-- WORK TASK --
Look through the entries and report how many lines include the word "iterations". Give the number alone.

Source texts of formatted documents
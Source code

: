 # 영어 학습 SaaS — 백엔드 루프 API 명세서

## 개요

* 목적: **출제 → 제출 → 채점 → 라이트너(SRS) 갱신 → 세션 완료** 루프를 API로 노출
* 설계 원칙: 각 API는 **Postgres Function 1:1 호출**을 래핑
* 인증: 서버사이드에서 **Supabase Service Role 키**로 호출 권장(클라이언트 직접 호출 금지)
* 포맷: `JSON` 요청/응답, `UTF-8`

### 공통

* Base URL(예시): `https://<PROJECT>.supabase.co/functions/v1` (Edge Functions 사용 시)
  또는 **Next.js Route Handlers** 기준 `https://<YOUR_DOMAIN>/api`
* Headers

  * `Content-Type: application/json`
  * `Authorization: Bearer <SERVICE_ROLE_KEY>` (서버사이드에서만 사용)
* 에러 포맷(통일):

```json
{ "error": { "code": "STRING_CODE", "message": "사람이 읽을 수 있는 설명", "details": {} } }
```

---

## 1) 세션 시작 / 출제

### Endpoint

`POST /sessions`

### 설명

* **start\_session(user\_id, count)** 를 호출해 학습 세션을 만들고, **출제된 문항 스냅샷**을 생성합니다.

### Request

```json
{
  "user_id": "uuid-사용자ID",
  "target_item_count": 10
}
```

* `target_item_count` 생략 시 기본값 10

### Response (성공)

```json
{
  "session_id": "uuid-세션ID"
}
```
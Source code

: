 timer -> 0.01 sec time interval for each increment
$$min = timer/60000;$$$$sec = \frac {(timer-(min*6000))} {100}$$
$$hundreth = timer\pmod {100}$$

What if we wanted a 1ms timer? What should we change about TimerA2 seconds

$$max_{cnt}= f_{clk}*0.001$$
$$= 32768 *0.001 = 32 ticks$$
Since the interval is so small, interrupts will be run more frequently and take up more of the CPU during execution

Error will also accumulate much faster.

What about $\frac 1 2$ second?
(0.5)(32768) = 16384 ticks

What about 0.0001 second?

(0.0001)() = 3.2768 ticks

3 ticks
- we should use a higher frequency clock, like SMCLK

...

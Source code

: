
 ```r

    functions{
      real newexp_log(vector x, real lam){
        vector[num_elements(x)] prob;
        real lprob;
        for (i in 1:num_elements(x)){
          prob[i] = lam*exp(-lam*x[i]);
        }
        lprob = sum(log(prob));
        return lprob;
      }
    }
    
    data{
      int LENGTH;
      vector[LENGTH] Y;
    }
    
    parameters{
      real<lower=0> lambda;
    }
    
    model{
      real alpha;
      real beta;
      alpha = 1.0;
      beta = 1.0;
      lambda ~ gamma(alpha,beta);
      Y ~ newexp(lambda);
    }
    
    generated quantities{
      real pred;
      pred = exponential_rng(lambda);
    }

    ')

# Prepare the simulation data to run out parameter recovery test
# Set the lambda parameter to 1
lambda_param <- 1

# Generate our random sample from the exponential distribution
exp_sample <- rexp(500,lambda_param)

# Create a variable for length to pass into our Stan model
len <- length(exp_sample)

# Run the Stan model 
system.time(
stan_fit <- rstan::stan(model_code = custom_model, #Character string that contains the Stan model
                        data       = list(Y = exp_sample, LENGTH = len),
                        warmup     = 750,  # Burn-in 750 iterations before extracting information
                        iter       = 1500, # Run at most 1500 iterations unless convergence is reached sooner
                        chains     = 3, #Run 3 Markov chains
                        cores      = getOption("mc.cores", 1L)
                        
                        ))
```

-- ANSWER BELOW --
2